A committee of 13 staff members and parents from Woodriver Elementary School has formed to renew the campaign for cleaner air in the west side neighborhood that has been regularly smoked out in recent years.
The committee wrote to Gov. Sean Parnell, as well as other state and local officials, asking for help in ending the pollution problem at the school.
They said that although a smoke filter was installed at the start of 2011, smoke in the building and on the school grounds remains a problem.
“We need your help to stop the immediate pollution of our air by at least two outdoor wood burning hydronic boilers locate directly across the street from the Woodriver elementary campus,” they said.
“We have developed a smoke plan with the current principal to assure that staff reports of smoke are filed with the borough and the state,” the group said.
“The students and staff of Woodriver Elementary School have the right to breathe clean air. When will the assault on our health stop?”
They asked for responses from public officials with details of what steps they plan to take.
Meanwhile, there are two neighborhood air quality meetings set for next few days near schools that have had high pollution levels reported on daily runs that are taken by a vehicle equipped with a pollution monitor.

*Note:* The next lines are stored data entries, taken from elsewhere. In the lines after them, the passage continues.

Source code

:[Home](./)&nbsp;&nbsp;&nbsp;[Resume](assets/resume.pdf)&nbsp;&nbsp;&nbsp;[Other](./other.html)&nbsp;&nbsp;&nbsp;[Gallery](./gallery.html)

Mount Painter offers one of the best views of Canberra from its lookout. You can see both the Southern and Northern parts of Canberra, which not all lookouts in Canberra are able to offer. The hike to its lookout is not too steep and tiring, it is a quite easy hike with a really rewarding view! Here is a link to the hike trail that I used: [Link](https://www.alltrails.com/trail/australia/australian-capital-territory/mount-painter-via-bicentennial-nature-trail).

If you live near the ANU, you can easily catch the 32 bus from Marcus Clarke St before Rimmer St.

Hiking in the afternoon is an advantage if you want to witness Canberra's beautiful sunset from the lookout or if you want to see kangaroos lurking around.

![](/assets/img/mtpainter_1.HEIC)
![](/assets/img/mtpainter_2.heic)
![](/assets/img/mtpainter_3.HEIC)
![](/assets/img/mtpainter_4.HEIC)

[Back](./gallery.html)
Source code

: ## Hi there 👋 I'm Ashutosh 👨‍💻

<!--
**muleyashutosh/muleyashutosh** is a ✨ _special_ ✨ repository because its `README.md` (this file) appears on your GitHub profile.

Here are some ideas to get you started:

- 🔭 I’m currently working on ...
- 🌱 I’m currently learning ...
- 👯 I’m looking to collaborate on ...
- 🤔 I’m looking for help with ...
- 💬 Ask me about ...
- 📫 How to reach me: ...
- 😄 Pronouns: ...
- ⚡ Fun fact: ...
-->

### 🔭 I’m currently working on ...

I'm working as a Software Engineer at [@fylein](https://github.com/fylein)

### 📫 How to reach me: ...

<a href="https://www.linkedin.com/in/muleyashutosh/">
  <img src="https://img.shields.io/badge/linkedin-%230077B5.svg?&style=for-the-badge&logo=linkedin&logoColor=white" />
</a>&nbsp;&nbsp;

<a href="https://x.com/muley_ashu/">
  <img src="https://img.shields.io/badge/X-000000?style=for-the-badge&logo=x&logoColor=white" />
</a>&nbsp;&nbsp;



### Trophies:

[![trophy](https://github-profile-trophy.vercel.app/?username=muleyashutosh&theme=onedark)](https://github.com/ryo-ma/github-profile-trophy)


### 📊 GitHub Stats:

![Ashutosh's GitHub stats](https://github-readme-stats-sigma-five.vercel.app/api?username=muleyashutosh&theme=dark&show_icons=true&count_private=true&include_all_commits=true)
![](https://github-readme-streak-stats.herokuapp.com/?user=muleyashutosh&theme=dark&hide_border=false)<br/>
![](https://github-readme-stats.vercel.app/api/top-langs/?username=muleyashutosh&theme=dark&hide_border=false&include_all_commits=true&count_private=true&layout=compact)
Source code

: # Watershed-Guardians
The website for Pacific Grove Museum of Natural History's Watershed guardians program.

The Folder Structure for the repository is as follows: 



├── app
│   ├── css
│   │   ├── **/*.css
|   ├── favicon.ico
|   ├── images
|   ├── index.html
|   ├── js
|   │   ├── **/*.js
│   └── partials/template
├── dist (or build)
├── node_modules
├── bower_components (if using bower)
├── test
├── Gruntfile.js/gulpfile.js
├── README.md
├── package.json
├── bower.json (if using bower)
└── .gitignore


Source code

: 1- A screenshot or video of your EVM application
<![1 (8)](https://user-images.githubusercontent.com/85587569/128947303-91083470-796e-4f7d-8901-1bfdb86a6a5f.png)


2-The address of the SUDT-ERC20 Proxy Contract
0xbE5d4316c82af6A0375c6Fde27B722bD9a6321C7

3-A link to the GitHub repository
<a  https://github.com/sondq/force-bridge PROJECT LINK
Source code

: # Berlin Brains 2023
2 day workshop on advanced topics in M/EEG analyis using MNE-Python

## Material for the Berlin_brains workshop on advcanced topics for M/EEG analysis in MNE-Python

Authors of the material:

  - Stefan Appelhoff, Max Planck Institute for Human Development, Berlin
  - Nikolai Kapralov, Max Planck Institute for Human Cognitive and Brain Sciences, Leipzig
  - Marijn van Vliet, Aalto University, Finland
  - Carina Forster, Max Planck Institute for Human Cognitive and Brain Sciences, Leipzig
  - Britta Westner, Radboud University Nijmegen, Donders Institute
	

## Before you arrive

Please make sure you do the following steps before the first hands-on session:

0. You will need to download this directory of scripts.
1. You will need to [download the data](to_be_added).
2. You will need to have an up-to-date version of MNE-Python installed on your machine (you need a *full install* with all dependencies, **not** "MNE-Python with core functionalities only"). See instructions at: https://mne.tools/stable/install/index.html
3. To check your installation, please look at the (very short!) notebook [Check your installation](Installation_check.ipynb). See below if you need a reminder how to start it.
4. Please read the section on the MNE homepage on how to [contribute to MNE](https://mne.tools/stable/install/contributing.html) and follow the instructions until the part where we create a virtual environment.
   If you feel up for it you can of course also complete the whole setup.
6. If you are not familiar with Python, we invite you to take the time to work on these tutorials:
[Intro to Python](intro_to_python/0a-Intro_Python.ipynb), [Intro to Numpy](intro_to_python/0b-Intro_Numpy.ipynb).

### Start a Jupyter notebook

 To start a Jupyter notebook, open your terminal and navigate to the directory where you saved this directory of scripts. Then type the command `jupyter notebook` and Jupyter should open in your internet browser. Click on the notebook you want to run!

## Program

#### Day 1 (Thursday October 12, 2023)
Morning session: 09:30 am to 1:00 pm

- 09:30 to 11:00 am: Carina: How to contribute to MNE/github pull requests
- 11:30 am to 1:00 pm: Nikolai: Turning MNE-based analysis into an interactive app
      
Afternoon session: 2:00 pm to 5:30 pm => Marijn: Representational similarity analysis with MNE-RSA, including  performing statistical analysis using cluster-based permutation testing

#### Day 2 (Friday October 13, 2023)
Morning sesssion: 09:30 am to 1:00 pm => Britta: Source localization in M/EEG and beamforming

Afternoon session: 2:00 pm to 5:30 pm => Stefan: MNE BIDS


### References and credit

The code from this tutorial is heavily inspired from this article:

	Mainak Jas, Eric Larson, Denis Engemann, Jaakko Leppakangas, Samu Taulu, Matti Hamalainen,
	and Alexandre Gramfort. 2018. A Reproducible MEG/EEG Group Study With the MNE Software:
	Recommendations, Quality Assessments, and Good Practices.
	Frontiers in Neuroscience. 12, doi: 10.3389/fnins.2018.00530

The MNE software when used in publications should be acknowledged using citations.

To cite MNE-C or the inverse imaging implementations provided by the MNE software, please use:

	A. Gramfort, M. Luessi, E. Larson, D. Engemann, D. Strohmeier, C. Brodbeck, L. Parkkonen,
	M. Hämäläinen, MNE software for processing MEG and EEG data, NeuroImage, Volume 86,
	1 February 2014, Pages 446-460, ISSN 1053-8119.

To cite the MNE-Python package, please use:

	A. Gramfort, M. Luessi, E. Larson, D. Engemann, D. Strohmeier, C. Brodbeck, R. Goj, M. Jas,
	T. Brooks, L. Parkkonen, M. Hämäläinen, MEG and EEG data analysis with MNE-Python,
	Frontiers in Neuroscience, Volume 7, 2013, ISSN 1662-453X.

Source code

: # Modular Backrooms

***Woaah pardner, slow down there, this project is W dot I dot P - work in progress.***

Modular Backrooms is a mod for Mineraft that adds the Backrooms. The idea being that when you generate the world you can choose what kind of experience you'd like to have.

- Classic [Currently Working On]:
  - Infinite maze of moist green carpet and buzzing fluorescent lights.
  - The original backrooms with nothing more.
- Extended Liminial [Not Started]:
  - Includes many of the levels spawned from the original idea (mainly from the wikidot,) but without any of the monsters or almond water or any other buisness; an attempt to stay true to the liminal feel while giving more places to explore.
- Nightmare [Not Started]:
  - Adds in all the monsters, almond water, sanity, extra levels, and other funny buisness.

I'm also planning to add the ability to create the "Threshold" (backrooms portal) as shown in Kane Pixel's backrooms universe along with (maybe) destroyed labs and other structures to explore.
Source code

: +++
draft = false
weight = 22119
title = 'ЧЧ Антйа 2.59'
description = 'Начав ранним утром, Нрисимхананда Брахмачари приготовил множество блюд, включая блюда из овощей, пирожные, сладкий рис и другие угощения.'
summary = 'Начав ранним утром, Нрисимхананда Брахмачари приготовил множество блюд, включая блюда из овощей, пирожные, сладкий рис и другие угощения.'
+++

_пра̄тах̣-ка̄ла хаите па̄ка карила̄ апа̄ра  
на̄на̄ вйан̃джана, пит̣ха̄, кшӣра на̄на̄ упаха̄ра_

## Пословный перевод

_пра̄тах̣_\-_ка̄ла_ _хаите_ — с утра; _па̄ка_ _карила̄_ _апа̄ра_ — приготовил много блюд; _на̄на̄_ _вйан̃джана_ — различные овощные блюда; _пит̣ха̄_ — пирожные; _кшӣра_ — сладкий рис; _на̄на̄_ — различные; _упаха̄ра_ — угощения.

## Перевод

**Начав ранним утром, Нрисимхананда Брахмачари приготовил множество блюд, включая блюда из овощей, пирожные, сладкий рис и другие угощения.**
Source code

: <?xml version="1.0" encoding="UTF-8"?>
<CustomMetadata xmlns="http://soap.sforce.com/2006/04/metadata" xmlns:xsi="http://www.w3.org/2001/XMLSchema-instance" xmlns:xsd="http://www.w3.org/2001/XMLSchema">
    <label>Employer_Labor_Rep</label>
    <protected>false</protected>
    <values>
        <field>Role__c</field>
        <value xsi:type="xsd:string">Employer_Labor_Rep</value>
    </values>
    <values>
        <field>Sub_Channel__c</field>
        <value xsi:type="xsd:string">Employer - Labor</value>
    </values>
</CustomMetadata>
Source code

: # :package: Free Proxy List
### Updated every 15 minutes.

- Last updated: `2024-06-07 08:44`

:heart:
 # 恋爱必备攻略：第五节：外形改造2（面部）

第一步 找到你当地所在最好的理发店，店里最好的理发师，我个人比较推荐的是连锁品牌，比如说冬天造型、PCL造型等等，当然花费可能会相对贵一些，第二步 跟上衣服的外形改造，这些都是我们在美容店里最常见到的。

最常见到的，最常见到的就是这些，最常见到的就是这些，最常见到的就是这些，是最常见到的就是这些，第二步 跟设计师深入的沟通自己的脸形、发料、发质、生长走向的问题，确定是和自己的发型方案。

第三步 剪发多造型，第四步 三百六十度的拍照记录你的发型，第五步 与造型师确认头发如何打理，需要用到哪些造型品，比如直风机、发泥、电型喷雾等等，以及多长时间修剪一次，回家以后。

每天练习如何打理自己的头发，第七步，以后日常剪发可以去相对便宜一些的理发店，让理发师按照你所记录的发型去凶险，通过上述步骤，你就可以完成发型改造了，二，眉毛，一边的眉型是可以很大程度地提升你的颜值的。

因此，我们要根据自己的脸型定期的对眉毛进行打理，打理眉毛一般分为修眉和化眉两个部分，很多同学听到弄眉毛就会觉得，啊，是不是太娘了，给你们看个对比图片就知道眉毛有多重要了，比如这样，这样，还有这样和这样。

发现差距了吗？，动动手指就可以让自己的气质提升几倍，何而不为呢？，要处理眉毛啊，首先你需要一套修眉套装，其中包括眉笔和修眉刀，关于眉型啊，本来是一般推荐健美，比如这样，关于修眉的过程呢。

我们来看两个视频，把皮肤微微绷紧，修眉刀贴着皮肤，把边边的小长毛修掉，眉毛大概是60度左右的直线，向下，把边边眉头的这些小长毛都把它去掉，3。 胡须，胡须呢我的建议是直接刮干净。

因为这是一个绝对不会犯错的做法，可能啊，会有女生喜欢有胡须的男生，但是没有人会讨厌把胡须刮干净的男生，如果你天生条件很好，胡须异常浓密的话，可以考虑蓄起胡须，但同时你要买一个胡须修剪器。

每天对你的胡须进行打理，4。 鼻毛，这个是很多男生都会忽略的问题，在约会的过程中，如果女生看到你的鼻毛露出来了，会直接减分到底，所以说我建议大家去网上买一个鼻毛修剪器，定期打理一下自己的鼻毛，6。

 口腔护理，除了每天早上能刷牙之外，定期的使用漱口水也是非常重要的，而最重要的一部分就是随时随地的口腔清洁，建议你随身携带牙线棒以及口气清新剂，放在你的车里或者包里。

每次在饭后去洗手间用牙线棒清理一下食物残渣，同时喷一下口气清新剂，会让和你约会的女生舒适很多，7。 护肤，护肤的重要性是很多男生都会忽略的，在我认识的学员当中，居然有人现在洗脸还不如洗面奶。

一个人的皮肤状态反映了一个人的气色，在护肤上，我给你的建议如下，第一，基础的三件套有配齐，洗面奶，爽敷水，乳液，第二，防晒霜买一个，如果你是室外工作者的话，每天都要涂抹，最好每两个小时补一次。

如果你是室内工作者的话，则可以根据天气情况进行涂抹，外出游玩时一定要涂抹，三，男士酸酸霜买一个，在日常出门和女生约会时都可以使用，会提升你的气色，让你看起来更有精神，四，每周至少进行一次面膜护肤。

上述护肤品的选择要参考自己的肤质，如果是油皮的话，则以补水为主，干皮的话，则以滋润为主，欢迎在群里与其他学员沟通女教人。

The first meeting is to be Tuesday at 6 p.m. at the Watershed Charter School near the airport, while the second is to be Wednesday at 6 p.m. at Nordale Elementary School.
The daily runs show that the level of particulate pollution varies widely from neighborhood to neighborhood. It’s clear to me that more monitors are needed and it should be a borough and state priority to get monitors in place and publicize the daily results. We need to follow the example of the U.S. embassy in Shanghai, which has a 24-hour Twitter feed reporting the level of particulate pollution, which has often been lower there than it has been in Fairbanks this winter.
The results of the daily runs past local schools should be publicized and become part of the discussion about Fairbanks air quality.
On Friday, for instance, the pollution levels at local schools ranged from 4 at Woodriver and University Park to 49 micrograms per cubic meter at the Watershed Charter School.
The second highest level was at Nordale, 38 micrograms per cubic meter. The results of the North Pole run were not available.
On Thursday, a high pollution day, the level at Watershed reached 104 micrograms, the highest for any local school, followed by 58 at Ticausk Brown, 54 at Badger Road, 52 at Nordale, 48 at North Pole Middle, 44 at North Pole Elementary, 43 at Woodriver and 39 at North Pole High. The cleanest air was at Howard Luke and University Park, where the levels were 4 micrograms per cubic meter.